## DATA TO EXAMINE
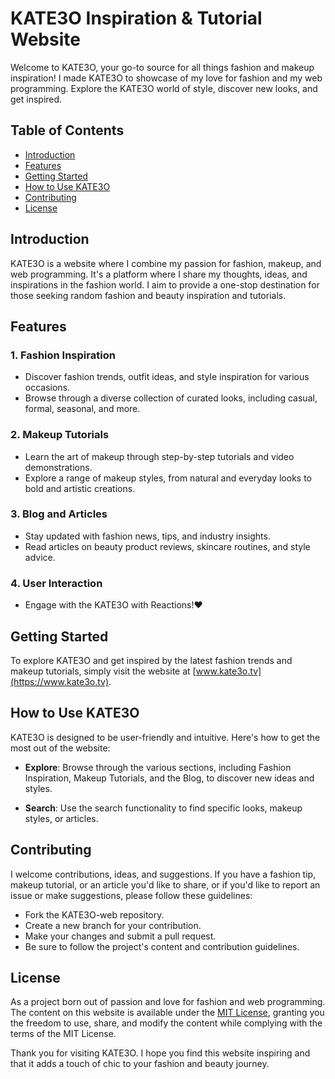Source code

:# KATE3O Inspiration & Tutorial Website

Welcome to KATE3O, your go-to source for all things fashion and makeup inspiration! I made KATE3O to showcase of my love for fashion and my web programming. Explore the KATE3O world of style, discover new looks, and get inspired.
## Table of Contents
- [Introduction](#introduction)
- [Features](#features)
- [Getting Started](#getting-started)
- [How to Use KATE3O](#how-to-use-KATE3O)
- [Contributing](#contributing)
- [License](#license)

## Introduction

KATE3O is a website where I combine my passion for fashion, makeup, and web programming. It's a platform where I share my thoughts, ideas, and inspirations in the fashion world. I aim to provide a one-stop destination for those seeking random fashion and beauty inspiration and tutorials.

## Features

### 1. Fashion Inspiration
- Discover fashion trends, outfit ideas, and style inspiration for various occasions.
- Browse through a diverse collection of curated looks, including casual, formal, seasonal, and more.

### 2. Makeup Tutorials
- Learn the art of makeup through step-by-step tutorials and video demonstrations.
- Explore a range of makeup styles, from natural and everyday looks to bold and artistic creations.

### 3. Blog and Articles
- Stay updated with fashion news, tips, and industry insights.
- Read articles on beauty product reviews, skincare routines, and style advice.

### 4. User Interaction
- Engage with the KATE3O with Reactions!❤️

## Getting Started

To explore KATE3O and get inspired by the latest fashion trends and makeup tutorials, simply visit the website at [www.kate3o.tv](https://www.kate3o.tv).

## How to Use KATE3O

KATE3O is designed to be user-friendly and intuitive. Here's how to get the most out of the website:

- **Explore**: Browse through the various sections, including Fashion Inspiration, Makeup Tutorials, and the Blog, to discover new ideas and styles.

- **Search**: Use the search functionality to find specific looks, makeup styles, or articles.


## Contributing

I welcome contributions, ideas, and suggestions. If you have a fashion tip, makeup tutorial, or an article you'd like to share, or if you'd like to report an issue or make suggestions, please follow these guidelines:

- Fork the KATE3O-web repository.
- Create a new branch for your contribution.
- Make your changes and submit a pull request.
- Be sure to follow the project's content and contribution guidelines.

## License

As a project born out of passion and love for fashion and web programming. The content on this website is available under the [MIT License](LICENSE), granting you the freedom to use, share, and modify the content while complying with the terms of the MIT License.

Thank you for visiting KATE3O. I hope you find this website inspiring and that it adds a touch of chic to your fashion and beauty journey.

## WHAT IS REQUIRED
Could you repeat the listing above exactly, omitting its pictures?

## EXERCISE RESULT
Source code

:# KATE3O Inspiration & Tutorial Website

Welcome to KATE3O, your go-to source for all things fashion and makeup inspiration! I made KATE3O to showcase of my love for fashion and my web programming. Explore the KATE3O world of style, discover new looks, and get inspired.
## Table of Contents
- [Introduction](#introduction)
- [Features](#features)
- [Getting Started](#getting-started)
- [How to Use KATE3O](#how-to-use-KATE3O)
- [Contributing](#contributing)
- [License](#license)

## Introduction

KATE3O is a website where I combine my passion for fashion, makeup, and web programming. It's a platform where I share my thoughts, ideas, and inspirations in the fashion world. I aim to provide a one-stop destination for those seeking random fashion and beauty inspiration and tutorials.

## Features

### 1. Fashion Inspiration
- Discover fashion trends, outfit ideas, and style inspiration for various occasions.
- Browse through a diverse collection of curated looks, including casual, formal, seasonal, and more.

### 2. Makeup Tutorials
- Learn the art of makeup through step-by-step tutorials and video demonstrations.
- Explore a range of makeup styles, from natural and everyday looks to bold and artistic creations.

### 3. Blog and Articles
- Stay updated with fashion news, tips, and industry insights.
- Read articles on beauty product reviews, skincare routines, and style advice.

### 4. User Interaction
- Engage with the KATE3O with Reactions!❤️

## Getting Started

To explore KATE3O and get inspired by the latest fashion trends and makeup tutorials, simply visit the website at [www.kate3o.tv](https://www.kate3o.tv).

## How to Use KATE3O

KATE3O is designed to be user-friendly and intuitive. Here's how to get the most out of the website:

- **Explore**: Browse through the various sections, including Fashion Inspiration, Makeup Tutorials, and the Blog, to discover new ideas and styles.

- **Search**: Use the search functionality to find specific looks, makeup styles, or articles.


## Contributing

I welcome contributions, ideas, and suggestions. If you have a fashion tip, makeup tutorial, or an article you'd like to share, or if you'd like to report an issue or make suggestions, please follow these guidelines:

- Fork the KATE3O-web repository.
- Create a new branch for your contribution.
- Make your changes and submit a pull request.
- Be sure to follow the project's content and contribution guidelines.

## License

As a project born out of passion and love for fashion and web programming. The content on this website is available under the [MIT License](LICENSE), granting you the freedom to use, share, and modify the content while complying with the terms of the MIT License.

Thank you for visiting KATE3O. I hope you find this website inspiring and that it adds a touch of chic to your fashion and beauty journey.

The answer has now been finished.